Clematis is a reliably blossoming flower in our garden. Every year we look forward to her blooms for many weeks. Photographing flowers means sacrificing beautiful little things. It took me some time to go there.
With growing experience I feel less pain to sacrifice a bloom for artistic purposes. It relieves me a little, that I have the blooms swum after my photo and X-ray sessions in a soup-plate filled with water which is in the kitchen. Many people like the floating blooms in a soup-plate, if they are in a break.
The HDR series of my composition with three clematis gave me a hard time. Although a tripod is indispensable and always used, a small pixel shift between exposures was perceivable. After fixing this, light, color and structure was processed for an HDR image.
The X-ray of the three clematis was performed as mammography due to the size of my composition. The fusion image can be understood as a texturized HDR by means of a radiograph. But there is no unique solution to all compositions.

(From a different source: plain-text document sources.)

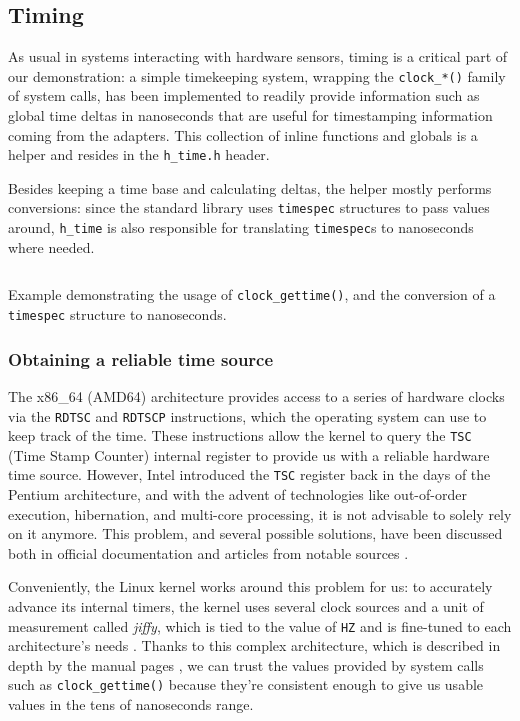 \documentclass[a4paper,12pt]{report}
\begin{document}

\subsection{Timing}

As usual in systems interacting with hardware sensors, timing is a critical part of our demonstration: a simple timekeeping system, wrapping the \texttt{clock\_*()} family of system calls, has been implemented to readily provide information such as global time deltas in nanoseconds that are useful for timestamping information coming from the adapters. This collection of inline functions and globals is a helper and resides in the \texttt{h\_time.h} header. 

Besides keeping a time base and calculating deltas, the helper mostly performs conversions: since the standard library uses \texttt{timespec} structures to pass values around, \texttt{h\_time} is also responsible for translating \texttt{timespec}s to nanoseconds where needed.

\begin{listing}[H]
\inputminted[frame=single,framesep=10pt]{c}{snippets/time.c}
\caption{Example demonstrating the usage of \texttt{clock\_gettime()}, and the conversion of a \texttt{timespec} structure to nanoseconds.}
\end{listing}

\subsubsection{Obtaining a reliable time source}

The x86\_64 (AMD64) architecture provides access to a series of hardware clocks via the \texttt{RDTSC} and \texttt{RDTSCP} instructions, which the operating system can use to keep track of the time. These instructions allow the kernel to query the \texttt{TSC} (Time Stamp Counter) internal register to provide us with a reliable hardware time source. However, Intel introduced the \texttt{TSC} register back in the days of the Pentium architecture, and with the advent of technologies like out-of-order execution, hibernation, and multi-core processing, it is not advisable to solely rely on it anymore. This problem, and several possible solutions, have been discussed both in official documentation \cite{intel-rdtsc-bench} and articles from notable sources \cite{ms-rdtsc-issues}.

Conveniently, the Linux kernel works around this problem for us: to accurately advance its internal timers, the kernel uses several clock sources and a unit of measurement called \textit{jiffy}, which is tied to the value of \texttt{HZ} and is fine-tuned to each architecture's needs \cite{elinux-hrts}. Thanks to this complex architecture, which is described in depth by the manual pages \cite{man-clock-getres-2}, we can trust the values provided by system calls such as \texttt{clock\_gettime()} because they're consistent enough to give us usable values in the tens of nanoseconds range.
\end{document}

The best solution has to be found out individually.
After all, the clematis look as light as a feather in this image. It was worth it.
Sometimes reality falls behind our expectations. With 6 red calla lilies I felt well prepared to do some new X-rays and HDR images for image fusion. But my X-ray system surprisingly raised a barrier. The main computer stopped doing his job.
Many thoughts ran through my brain. Will we be able to examine patients the next day ? How fast the supplier will be able to react ? Will the company find a cause of this disturbance ? How many days will my calla lilies be alive ?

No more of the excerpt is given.